→ **Exercise prompt**: Some lines of the records below include the word "specific". Report how many, and write nothing besides the number.

[[ Dataset entries open ]]

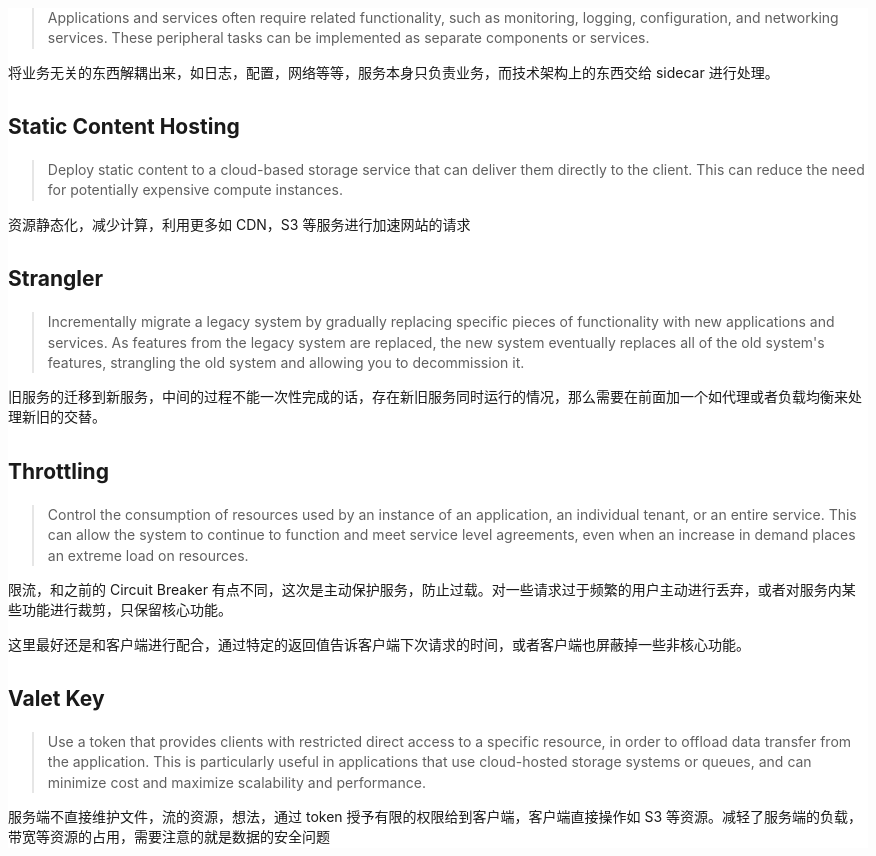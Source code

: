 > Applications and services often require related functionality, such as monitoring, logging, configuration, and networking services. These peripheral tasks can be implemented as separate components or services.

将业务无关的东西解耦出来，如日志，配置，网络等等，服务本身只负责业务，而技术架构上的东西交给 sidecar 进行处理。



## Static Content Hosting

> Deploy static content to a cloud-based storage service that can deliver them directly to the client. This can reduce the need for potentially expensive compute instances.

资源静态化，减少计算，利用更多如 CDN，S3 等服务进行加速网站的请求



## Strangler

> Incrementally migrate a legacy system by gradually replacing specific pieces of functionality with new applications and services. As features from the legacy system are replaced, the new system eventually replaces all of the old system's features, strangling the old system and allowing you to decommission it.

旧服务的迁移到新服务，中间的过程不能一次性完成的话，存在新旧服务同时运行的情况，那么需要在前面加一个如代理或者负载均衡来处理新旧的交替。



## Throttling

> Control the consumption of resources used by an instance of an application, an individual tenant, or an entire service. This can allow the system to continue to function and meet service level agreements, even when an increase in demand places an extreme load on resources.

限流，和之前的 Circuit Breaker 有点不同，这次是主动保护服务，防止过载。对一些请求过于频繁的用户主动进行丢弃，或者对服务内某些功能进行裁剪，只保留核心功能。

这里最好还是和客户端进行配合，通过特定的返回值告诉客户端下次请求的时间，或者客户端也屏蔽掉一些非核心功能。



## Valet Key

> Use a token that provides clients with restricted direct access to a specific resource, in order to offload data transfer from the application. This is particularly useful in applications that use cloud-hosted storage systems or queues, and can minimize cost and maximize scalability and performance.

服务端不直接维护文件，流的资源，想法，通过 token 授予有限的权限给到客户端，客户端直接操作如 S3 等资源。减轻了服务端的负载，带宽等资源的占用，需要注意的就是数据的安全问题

[[ Dataset entries closed ]]
[[ Dataset entries open ]]

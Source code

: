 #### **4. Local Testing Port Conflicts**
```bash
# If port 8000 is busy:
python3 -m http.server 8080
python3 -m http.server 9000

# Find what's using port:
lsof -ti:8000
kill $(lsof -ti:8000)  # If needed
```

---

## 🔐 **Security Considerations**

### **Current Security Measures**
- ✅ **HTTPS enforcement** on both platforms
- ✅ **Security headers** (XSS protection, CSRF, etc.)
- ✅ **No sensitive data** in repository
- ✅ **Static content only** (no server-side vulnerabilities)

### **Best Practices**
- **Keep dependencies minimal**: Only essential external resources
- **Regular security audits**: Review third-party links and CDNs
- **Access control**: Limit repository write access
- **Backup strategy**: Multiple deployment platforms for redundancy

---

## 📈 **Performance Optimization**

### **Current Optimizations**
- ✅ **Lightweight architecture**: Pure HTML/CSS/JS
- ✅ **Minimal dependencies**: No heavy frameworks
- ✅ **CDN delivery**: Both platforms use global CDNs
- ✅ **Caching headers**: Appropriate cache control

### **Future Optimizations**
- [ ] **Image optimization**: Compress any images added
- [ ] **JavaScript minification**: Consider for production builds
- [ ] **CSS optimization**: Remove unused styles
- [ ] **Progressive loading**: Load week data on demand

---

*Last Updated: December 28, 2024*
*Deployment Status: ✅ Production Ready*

[[ Dataset entries closed ]]

→ **Solved exercise**: 2